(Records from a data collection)
——
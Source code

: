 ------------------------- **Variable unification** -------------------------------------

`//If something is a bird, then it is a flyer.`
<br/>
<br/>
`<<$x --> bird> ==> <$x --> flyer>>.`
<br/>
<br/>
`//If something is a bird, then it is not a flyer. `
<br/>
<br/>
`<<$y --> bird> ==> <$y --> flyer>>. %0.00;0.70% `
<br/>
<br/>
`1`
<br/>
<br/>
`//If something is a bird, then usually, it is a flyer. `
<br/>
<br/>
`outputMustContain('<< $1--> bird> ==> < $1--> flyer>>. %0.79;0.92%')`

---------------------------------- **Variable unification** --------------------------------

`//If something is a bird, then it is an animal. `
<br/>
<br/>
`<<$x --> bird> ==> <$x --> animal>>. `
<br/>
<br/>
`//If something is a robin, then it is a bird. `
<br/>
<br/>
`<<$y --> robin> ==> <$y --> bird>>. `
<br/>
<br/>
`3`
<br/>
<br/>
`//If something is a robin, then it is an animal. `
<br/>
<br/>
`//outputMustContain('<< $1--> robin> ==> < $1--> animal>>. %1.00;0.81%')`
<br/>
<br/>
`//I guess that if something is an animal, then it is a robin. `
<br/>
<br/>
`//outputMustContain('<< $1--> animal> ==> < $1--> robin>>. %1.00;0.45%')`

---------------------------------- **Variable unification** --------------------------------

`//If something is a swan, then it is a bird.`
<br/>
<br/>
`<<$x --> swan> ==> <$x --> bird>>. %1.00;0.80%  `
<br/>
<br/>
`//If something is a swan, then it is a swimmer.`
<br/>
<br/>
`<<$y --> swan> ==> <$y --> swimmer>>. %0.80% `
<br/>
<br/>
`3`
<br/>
——
With nothing left out, transcribe the records above exactly.

§ WRITTEN RESPONSE:
Source code

: ------------------------- **Variable unification** -------------------------------------

`//If something is a bird, then it is a flyer.`
<br/>
<br/>
`<<$x --> bird> ==> <$x --> flyer>>.`
<br/>
<br/>
`//If something is a bird, then it is not a flyer. `
<br/>
<br/>
`<<$y --> bird> ==> <$y --> flyer>>. %0.00;0.70% `
<br/>
<br/>
`1`
<br/>
<br/>
`//If something is a bird, then usually, it is a flyer. `
<br/>
<br/>
`outputMustContain('<< $1--> bird> ==> < $1--> flyer>>. %0.79;0.92%')`

---------------------------------- **Variable unification** --------------------------------

`//If something is a bird, then it is an animal. `
<br/>
<br/>
`<<$x --> bird> ==> <$x --> animal>>. `
<br/>
<br/>
`//If something is a robin, then it is a bird. `
<br/>
<br/>
`<<$y --> robin> ==> <$y --> bird>>. `
<br/>
<br/>
`3`
<br/>
<br/>
`//If something is a robin, then it is an animal. `
<br/>
<br/>
`//outputMustContain('<< $1--> robin> ==> < $1--> animal>>. %1.00;0.81%')`
<br/>
<br/>
`//I guess that if something is an animal, then it is a robin. `
<br/>
<br/>
`//outputMustContain('<< $1--> animal> ==> < $1--> robin>>. %1.00;0.45%')`

---------------------------------- **Variable unification** --------------------------------

`//If something is a swan, then it is a bird.`
<br/>
<br/>
`<<$x --> swan> ==> <$x --> bird>>. %1.00;0.80%  `
<br/>
<br/>
`//If something is a swan, then it is a swimmer.`
<br/>
<br/>
`<<$y --> swan> ==> <$y --> swimmer>>. %0.80% `
<br/>
<br/>
`3`
<br/>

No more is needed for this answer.